A relativa calmaria nos mercados financeiros depois do anúncio do adiamento de 90 dias da aplicação das chamadas "tarifas punitivas" foi interrompida, nesta quarta-feira (16), por uma nova medida de Donald Trump.
O presidente dos Estados Unidos restringiu a exportação de chips americanos mais avançados à China. O dólar no Brasil chegou a R$ 5,916 por volta das 10h, mas no final a cotação se moderou para R$ 5,879.
A medida faz bolsas de valores voltarem ao negativo. Na Europa, com moderação. As mais afetadas, outra vez, são as americanas. A Nasdaq, que concentra ações de empresas de tecnologia, cai 2,4%, enquanto os principais índices da bolsa de Nova York recuam cerca 1%. A medida afeta diretamente a Nvidia, que projeta perdas de US$ 5,5 bilhões.
A Nvidia é uma empresa que vinha decolando na esteira da inteligência artificial. Integra um grupo chamado, nos EUA, de "magnificent seven" – referência a um filme clássico de faroeste que teve remake em 2016. Compõem essa elite Alphabet (Google), Amazon, Apple, Meta (Facebook, Instagram, WhatsApp), Microsoft, Nvidia e Tesla.
Ainda contribui para a nova onda de turbulência um texto distribuído pela Casa Branca que menciona tarifa de 245% contra a China. Até então, o nível conhecido era de 145%, então até agora ninguém sabe se foi erro de digitação ou o cálculo embute alguma nova medida.
Atualização: depois de provocar perdas de alguns bilhões de dólares nas bolsas, a Casa Branca corrigiu o texto que acentuou a turbulência desta manhã. Agora, ficou assim:
"A China enfrenta uma tarifa de até 245% sobre importações para os Estados Unidos como resultado de suas ações retaliatórias. Isso inclui uma tarifa recíproca de 125%, uma tarifa de 20% para abordar a crise do fentanil e tarifas da Seção 301 sobre bens específicos, entre 7,5% e 100%."

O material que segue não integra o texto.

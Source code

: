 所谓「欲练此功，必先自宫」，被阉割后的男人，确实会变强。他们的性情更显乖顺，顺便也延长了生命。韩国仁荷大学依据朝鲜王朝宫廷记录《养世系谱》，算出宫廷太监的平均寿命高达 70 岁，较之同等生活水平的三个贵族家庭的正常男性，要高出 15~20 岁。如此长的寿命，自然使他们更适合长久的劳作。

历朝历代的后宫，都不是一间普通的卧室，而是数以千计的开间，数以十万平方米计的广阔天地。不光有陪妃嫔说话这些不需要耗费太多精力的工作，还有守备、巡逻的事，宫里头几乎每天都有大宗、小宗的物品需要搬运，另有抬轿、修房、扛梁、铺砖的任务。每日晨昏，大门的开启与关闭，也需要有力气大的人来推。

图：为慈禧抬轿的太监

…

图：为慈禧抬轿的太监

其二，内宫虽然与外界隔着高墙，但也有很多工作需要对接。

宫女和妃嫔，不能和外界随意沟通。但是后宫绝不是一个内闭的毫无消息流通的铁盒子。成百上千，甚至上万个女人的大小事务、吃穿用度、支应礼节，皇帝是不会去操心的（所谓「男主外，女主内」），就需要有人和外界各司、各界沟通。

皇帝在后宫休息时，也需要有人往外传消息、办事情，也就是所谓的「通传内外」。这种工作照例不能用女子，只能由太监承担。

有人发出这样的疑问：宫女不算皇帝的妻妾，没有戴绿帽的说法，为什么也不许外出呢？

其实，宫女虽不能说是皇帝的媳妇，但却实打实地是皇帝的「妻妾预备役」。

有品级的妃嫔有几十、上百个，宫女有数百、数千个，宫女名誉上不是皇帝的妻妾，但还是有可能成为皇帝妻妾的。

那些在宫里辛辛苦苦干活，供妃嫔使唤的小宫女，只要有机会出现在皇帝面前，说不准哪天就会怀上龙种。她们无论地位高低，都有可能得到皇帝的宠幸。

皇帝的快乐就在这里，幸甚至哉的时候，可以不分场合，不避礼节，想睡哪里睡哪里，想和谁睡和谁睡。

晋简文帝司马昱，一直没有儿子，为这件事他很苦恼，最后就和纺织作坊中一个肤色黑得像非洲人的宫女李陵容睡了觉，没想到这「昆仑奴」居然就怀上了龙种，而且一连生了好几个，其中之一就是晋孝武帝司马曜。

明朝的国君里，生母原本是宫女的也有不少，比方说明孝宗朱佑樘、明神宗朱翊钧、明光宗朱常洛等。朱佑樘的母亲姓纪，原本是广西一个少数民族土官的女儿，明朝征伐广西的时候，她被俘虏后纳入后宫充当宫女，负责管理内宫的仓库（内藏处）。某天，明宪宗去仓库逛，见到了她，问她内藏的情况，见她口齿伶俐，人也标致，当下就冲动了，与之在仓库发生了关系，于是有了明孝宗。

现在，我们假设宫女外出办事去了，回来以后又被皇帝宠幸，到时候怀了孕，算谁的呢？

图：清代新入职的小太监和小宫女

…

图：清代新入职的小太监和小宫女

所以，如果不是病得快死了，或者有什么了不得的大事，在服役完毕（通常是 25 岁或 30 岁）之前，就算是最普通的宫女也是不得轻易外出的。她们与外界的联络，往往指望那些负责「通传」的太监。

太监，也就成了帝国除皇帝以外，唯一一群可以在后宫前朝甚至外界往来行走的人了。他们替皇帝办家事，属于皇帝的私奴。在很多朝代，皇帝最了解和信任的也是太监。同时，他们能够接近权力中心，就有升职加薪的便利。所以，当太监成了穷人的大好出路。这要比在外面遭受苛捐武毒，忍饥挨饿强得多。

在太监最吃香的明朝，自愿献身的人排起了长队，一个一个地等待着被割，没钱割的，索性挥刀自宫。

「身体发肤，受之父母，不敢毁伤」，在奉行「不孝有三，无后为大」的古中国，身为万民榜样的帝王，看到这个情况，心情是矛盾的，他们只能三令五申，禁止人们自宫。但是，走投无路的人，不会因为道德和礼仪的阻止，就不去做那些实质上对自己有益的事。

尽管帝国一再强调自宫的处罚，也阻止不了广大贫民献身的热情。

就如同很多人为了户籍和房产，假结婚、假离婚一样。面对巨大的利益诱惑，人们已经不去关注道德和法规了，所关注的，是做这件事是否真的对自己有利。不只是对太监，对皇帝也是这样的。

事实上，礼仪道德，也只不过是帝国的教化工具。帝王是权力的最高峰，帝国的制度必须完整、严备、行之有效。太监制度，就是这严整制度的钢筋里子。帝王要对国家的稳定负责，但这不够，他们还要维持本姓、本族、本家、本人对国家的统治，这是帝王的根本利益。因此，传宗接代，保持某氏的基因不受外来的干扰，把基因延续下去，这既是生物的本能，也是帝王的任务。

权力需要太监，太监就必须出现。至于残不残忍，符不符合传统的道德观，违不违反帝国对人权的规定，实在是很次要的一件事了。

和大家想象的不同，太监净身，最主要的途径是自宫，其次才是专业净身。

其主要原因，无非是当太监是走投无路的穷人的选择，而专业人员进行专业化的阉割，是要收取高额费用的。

Os erros em cascata no tarifaço
1. De diagnóstico: para Trump, os déficits comerciais dos EUA estão na raiz de todos os problemas. A coluna já detalhou que, em muitos casos, esses resultados são provocados por... companhias americanas. A Apple tem produção espalhada por todo o globo e assina seus dispositivos com "Designed by Apple in California", assim como montadoras de carros e até de tênis, como a Nike e suas 71 unidades só no Vietnã.
2. De objetivo: em teoria, a meta é forçar empresas americanas – como Apple e Nike – a levar essa produção descentralizada de volta aos EUA para fugir das tarifas punitivas. Esse processo leva anos: é preciso construir unidades, comprar equipamentos. Se der certo, vai dar muito errado: a corrida de volta para casa tende a provocar uma demanda difícil de atender, o que pressionaria a inflação já elevada pela entrada de produtos com maior tarifa de importação. Outra expectativa é arrecadar mais para financiar cortes de impostos que Trump planeja fazer sem impactar ainda mais a já pesada dívida dos EUA. Mas não são governos que pagam tarifas. Nem os odiados estrangeiros. Como as tarifas são repassadas aos preços, quem vai bancar o tarifaço será o americano que comprar produtos importados.
3. De concepção: o tarifaço era aguardado. Gigantes financeiras, como Goldman Sachs e universidades de primeira linha, como Yale, projetaram, na pior das hipóteses, tarifas lineares de 25%. Engano de quem projetou? Não, de quem concebeu a possibilidade de sobretaxas de até 145%. Tarifas mais baixas provocariam efeitos negativos, mas não derretimento de mercados e perda de confiança nos Treasuries.
4. De elaboração: como era preciso fazer muitos cálculos, United States Trade Representative (USTR, principal órgão de comércio exterior dos EUA) simplificou: dividiu o superávit comercial de cada país com os EUA pelo total das exportações dessa mesma nação. E dividiu outra vez por dois, para ser "gentil". A inclusão de uma ilha povoada apenas por pinguins e focas nos 10% da "tarifa padrão" reforça o grau de amadorismo.
5. De aplicação: o anúncio foi feito em 2 de abril. As tarifas padrão, de 10%, passaram a incidir já no dia 5 e as punitivas chegaram a entrar em vigor nesta quarta-feira (9) antes de serem suspensas. Se era para negociar, o prazo deveria ter sido maior.
6. De avaliação: na Trumposfera, a China acataria sem chiar uma alíquota que a essa altura soma inacreditáveis 145%. Mas o gigante asiático retaliou – com "gentileza", para até 125% – e o presidente americano acusou o golpe, dizendo que o país oriental havia "entrado em pânico" e "não sabia jogar". A OMC estima que essa soma inviabiliza 80% do comércio entre os dois países.